SUMMARYAn exemplary embodiment of the present optical system is for efficiently collimating an elliptical light beam and providing a substantially round light beam for reading/writing to an optical disk.
The optical system includes a light source, a first lens, a second lens and a third lens arranged in that sequence. The light source is adapted for providing an elliptical light beam defining different diverging angles in different directions. In particular, any cross-section of the elliptical light beam emitted from the light source defines a long axis and a short axis, which are perpendicular to each other. The first lens is configured for collimating the elliptical light beam into a parallel elliptical light beam.
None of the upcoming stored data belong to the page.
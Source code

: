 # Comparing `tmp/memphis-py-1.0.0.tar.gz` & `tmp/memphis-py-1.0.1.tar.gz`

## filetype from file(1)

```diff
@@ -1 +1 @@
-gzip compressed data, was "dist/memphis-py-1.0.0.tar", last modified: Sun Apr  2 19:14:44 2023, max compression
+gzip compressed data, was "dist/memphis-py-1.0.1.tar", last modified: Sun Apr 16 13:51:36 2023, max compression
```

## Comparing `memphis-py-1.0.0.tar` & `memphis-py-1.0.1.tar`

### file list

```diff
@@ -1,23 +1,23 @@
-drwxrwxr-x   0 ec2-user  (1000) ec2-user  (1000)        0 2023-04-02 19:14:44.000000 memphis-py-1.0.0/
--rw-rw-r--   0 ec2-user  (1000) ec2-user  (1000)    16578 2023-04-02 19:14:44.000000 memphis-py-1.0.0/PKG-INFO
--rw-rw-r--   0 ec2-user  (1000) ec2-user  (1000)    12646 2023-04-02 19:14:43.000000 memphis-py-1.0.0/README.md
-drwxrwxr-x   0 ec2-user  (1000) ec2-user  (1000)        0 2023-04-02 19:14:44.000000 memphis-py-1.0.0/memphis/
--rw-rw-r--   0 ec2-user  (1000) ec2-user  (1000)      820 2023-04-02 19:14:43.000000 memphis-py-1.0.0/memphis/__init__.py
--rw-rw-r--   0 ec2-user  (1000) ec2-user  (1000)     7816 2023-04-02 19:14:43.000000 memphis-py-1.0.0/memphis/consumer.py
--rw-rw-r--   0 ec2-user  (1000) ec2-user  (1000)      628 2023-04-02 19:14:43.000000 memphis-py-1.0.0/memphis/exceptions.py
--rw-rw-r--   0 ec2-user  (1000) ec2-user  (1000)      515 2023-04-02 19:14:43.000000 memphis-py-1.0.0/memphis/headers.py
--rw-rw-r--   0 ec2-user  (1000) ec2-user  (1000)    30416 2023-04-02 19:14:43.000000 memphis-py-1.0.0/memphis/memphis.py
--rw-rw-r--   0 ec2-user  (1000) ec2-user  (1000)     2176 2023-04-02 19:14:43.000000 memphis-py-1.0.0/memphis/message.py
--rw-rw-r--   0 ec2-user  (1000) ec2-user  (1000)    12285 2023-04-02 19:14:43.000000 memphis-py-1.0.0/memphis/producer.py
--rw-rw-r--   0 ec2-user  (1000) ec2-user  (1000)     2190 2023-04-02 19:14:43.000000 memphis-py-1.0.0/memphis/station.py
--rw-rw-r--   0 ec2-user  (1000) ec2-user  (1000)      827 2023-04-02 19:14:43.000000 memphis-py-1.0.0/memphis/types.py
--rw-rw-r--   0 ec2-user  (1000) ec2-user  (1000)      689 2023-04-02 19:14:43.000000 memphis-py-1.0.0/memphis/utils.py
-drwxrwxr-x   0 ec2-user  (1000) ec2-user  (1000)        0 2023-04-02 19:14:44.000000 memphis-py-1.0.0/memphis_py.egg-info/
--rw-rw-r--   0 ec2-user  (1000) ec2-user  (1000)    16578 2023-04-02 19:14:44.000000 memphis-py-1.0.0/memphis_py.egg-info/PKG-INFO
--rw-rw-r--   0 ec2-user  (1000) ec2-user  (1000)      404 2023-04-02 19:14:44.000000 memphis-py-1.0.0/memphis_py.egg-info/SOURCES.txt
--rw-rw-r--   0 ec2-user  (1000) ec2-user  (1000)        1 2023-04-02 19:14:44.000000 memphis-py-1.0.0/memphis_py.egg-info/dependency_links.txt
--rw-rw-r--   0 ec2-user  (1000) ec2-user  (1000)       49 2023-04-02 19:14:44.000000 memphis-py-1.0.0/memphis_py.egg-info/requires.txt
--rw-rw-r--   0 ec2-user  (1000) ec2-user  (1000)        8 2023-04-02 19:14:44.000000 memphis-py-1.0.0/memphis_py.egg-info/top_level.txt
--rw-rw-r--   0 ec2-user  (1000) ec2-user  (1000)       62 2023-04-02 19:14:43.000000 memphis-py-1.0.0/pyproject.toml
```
The second lens is configured as a diverging lens in directions corresponding to the short axis, thus diverging the elliptical light beam and enlarging the short axis so as to narrow a difference between the long axis and the short axis and to narrow a difference between a diverging angle corresponding to the short axis and a diverging angle corresponding to the long axis, when the elliptical light beam passes therethough. The third lens is configured as a converging lens in the directions corresponding to the short axis, for converging the elliptical light beam and adjusting the short axis in order to obtaining a round light beam. A common optical axis is defined by the optical centers of the first lens and the second lens, and the elliptical light beams travels along the common optical axis.
An advantage of the optical system is that it can efficiently collimate the elliptical light beam emitting from the light source.
Another advantage is that a light source of relatively low power can be used in the optical system.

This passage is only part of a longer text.